Considérant qu’il y a lieu, par application de l’article L. 821-2 du code de justice administrative, de régler l’affaire au titre de la procédure de référé engagée ;

Considérant qu’ainsi qu’il a été dit, la circonstance que Mme P. continue d’exercer son activité dans la ZAC du Pied des Gouttes à Montbéliard, malgré les annulations contentieuses des précédentes autorisations qui lui ont été accordées, n’est pas de nature à elle seule à caractériser une situation d’urgence ; que si le Conseil régional de l’Ordre fait également valoir que le transfert d’une officine affecte les conditions de la desserte de la population du quartier dans lequel cette officine était initialement implantée, en l’espèce, où Mme P. a cessé en 1993 d’exploiter à son emplacement initial son officine, aucune urgence ne peut être invoquée à ce titre ; qu’enfin, l’urgence ne peut, en tout état de cause, résulter de ce que Mme P. ne serait plus inscrite au tableau de l’Ordre des pharmaciens, dès lors qu’il ressort au contraire des pièces du dossier que le Conseil national de l’Ordre des pharmaciens a rétabli en novembre 2002 son inscription au tableau de l’Ordre ; que, dès lors, il n’apparaît pas que l’urgence justifierait la suspension de l’arrêté du 31 octobre 2002 par lequel le préfet du Doubs a autorisé Mme P. à transférer son officine de pharmacie dans la zone d’aménagement concerté du Pied des Gouttes à Montbéliard ; que, par suite, et sans qu’il soit besoin de statuer sur la fin de non-recevoir opposée par Mme P. à la demande du Conseil régional de l’Ordre des pharmaciens de Franche-Comté, celui-ci n’est pas fondé à demander la suspension de l’exécution de cet arrêté ;

Considérant qu’il y a lieu, dans les circonstances de l’espèce, de faire application des dispositions de l’article L. 761-1 du code de justice administrative et de mettre à la charge du Conseil régional de l’Ordre des pharmaciens de Franche-Comté la somme de 2 000 euros au titre des frais exposés par Mme P. et non compris dans les dépens ;

D E C I D E :

Article 1er : L’ordonnance du juge des référés du tribunal administratif de Besançon du 10 avril 2003 est annulée.

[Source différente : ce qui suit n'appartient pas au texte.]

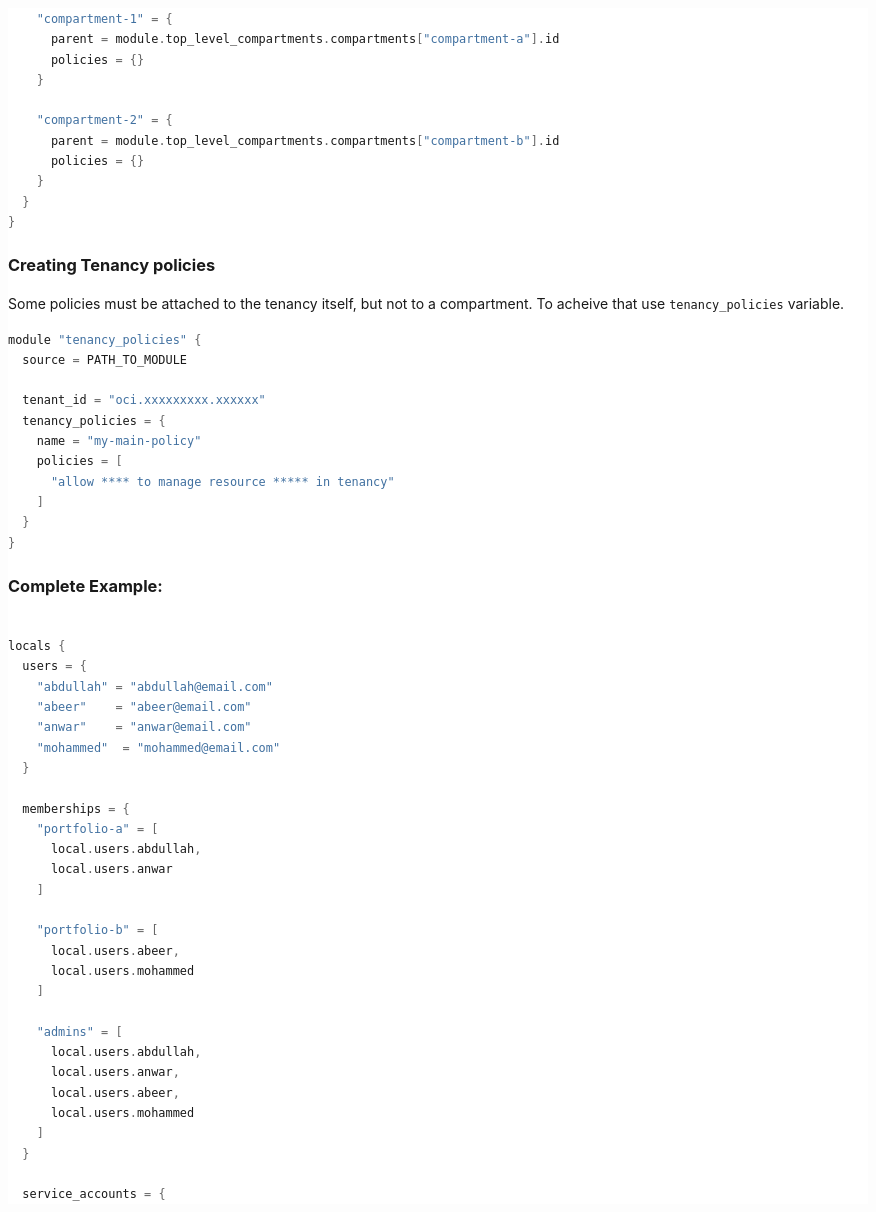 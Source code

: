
 ```h
    "compartment-1" = {
      parent = module.top_level_compartments.compartments["compartment-a"].id
      policies = {}
    }

    "compartment-2" = {
      parent = module.top_level_compartments.compartments["compartment-b"].id
      policies = {}
    }
  }
}
```

### Creating Tenancy policies
Some policies must be attached to the tenancy itself, but not to a compartment. To acheive that use `tenancy_policies` variable.

```h
module "tenancy_policies" {
  source = PATH_TO_MODULE

  tenant_id = "oci.xxxxxxxxx.xxxxxx"
  tenancy_policies = {
    name = "my-main-policy"
    policies = [
      "allow **** to manage resource ***** in tenancy"
    ]
  }
}

```

### Complete Example:
```h

locals {
  users = {
    "abdullah" = "abdullah@email.com"
    "abeer"    = "abeer@email.com"
    "anwar"    = "anwar@email.com"
    "mohammed"  = "mohammed@email.com"
  }

  memberships = {
    "portfolio-a" = [
      local.users.abdullah,
      local.users.anwar
    ]

    "portfolio-b" = [
      local.users.abeer,
      local.users.mohammed
    ]

    "admins" = [
      local.users.abdullah,
      local.users.anwar,
      local.users.abeer,
      local.users.mohammed
    ]
  }

  service_accounts = {
```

Article 2 : La demande de suspension présentée par le Conseil régional de l’Ordre des pharmaciens de Franche-Comté devant le tribunal administratif de Besançon est rejetée.

Article 3 : Le Conseil régional de l’Ordre des pharmaciens de Franche-Comté versera à Mme P. la somme de 2 000 euros en application des dispositions de l’article L. 761-1 du code de justice administrative.

Article 4 : La présente décision sera notifiée à Mme Christine P., au Conseil régional de l’Ordre des pharmaciens de Franche-Comté et au ministre de la santé, de la famille et des personnes handicapées.